• _Work instruction_
The response should consist of every line below, restated exactly, with no pictures.

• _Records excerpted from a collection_
Start of Block
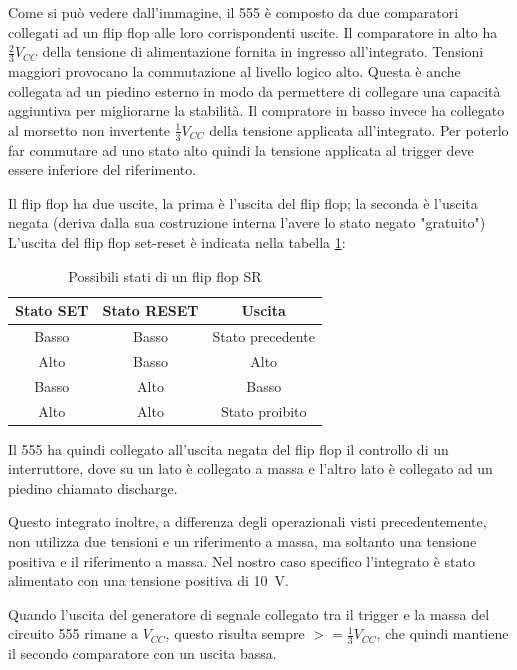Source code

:\noindent
Come si può vedere dall'immagine, il 555 è composto da due comparatori collegati ad un flip flop alle loro corrispondenti uscite. Il comparatore in alto ha $\frac{2}{3}V_{CC}$ della tensione di alimentazione fornita in ingresso all'integrato. Tensioni maggiori provocano la commutazione al livello logico alto. Questa è anche collegata ad un piedino esterno in modo da permettere di collegare una capacità aggiuntiva per migliorarne la stabilità. Il compratore in basso invece ha collegato al morsetto non invertente $\frac{1}{3}V_{CC}$ della tensione applicata all'integrato. Per poterlo far commutare ad uno stato alto quindi la tensione applicata al trigger deve essere inferiore del riferimento.

Il flip flop ha due uscite, la prima è l'uscita del flip flop; la seconda è l'uscita negata (deriva dalla sua costruzione interna l'avere lo stato negato "gratuito")
L'uscita del flip flop set-reset è indicata nella tabella \ref{tab:flip_flop_states}:

\def\arraystretch{1.3}
\begin{table}[h!]
	\centering
	\begin{tabular}{|c|c|c|}
		\hline
		Stato SET	& Stato RESET & Uscita \\ \hline
		Basso & Basso & Stato precedente  \\ \hline
		Alto & Basso & Alto\\ \hline
		Basso & Alto & Basso\\ \hline
		Alto & Alto & Stato proibito \\ \hline
	\end{tabular}
	\caption{Possibili stati di un flip flop SR}
	\label{tab:flip_flop_states}
\end{table}

Il 555 ha quindi collegato all'uscita negata del flip flop il controllo di un interruttore, dove su un lato è collegato a massa e l'altro lato è collegato ad un piedino chiamato discharge.

\noindent
Questo integrato inoltre, a differenza degli operazionali visti precedentemente, non utilizza due tensioni e un riferimento a massa, ma soltanto una tensione positiva e il riferimento a massa. Nel nostro caso specifico l'integrato è stato alimentato con una tensione positiva di \SI{10}{\volt}.

\noindent
Quando l'uscita del generatore di segnale collegato tra il trigger e la massa del circuito 555 rimane a $V_{CC}$, questo risulta sempre $>=\frac{1}{3}V_{CC}$, che quindi mantiene il secondo comparatore con un uscita bassa.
End of Block
• _Your response_
Source code

:\noindent
Come si può vedere dall'immagine, il 555 è composto da due comparatori collegati ad un flip flop alle loro corrispondenti uscite. Il comparatore in alto ha $\frac{2}{3}V_{CC}$ della tensione di alimentazione fornita in ingresso all'integrato. Tensioni maggiori provocano la commutazione al livello logico alto. Questa è anche collegata ad un piedino esterno in modo da permettere di collegare una capacità aggiuntiva per migliorarne la stabilità. Il compratore in basso invece ha collegato al morsetto non invertente $\frac{1}{3}V_{CC}$ della tensione applicata all'integrato. Per poterlo far commutare ad uno stato alto quindi la tensione applicata al trigger deve essere inferiore del riferimento.

Il flip flop ha due uscite, la prima è l'uscita del flip flop; la seconda è l'uscita negata (deriva dalla sua costruzione interna l'avere lo stato negato "gratuito")
L'uscita del flip flop set-reset è indicata nella tabella \ref{tab:flip_flop_states}:

\def\arraystretch{1.3}
\begin{table}[h!]
	\centering
	\begin{tabular}{|c|c|c|}
		\hline
		Stato SET	& Stato RESET & Uscita \\ \hline
		Basso & Basso & Stato precedente  \\ \hline
		Alto & Basso & Alto\\ \hline
		Basso & Alto & Basso\\ \hline
		Alto & Alto & Stato proibito \\ \hline
	\end{tabular}
	\caption{Possibili stati di un flip flop SR}
	\label{tab:flip_flop_states}
\end{table}

Il 555 ha quindi collegato all'uscita negata del flip flop il controllo di un interruttore, dove su un lato è collegato a massa e l'altro lato è collegato ad un piedino chiamato discharge.

\noindent
Questo integrato inoltre, a differenza degli operazionali visti precedentemente, non utilizza due tensioni e un riferimento a massa, ma soltanto una tensione positiva e il riferimento a massa. Nel nostro caso specifico l'integrato è stato alimentato con una tensione positiva di \SI{10}{\volt}.

\noindent
Quando l'uscita del generatore di segnale collegato tra il trigger e la massa del circuito 555 rimane a $V_{CC}$, questo risulta sempre $>=\frac{1}{3}V_{CC}$, che quindi mantiene il secondo comparatore con un uscita bassa.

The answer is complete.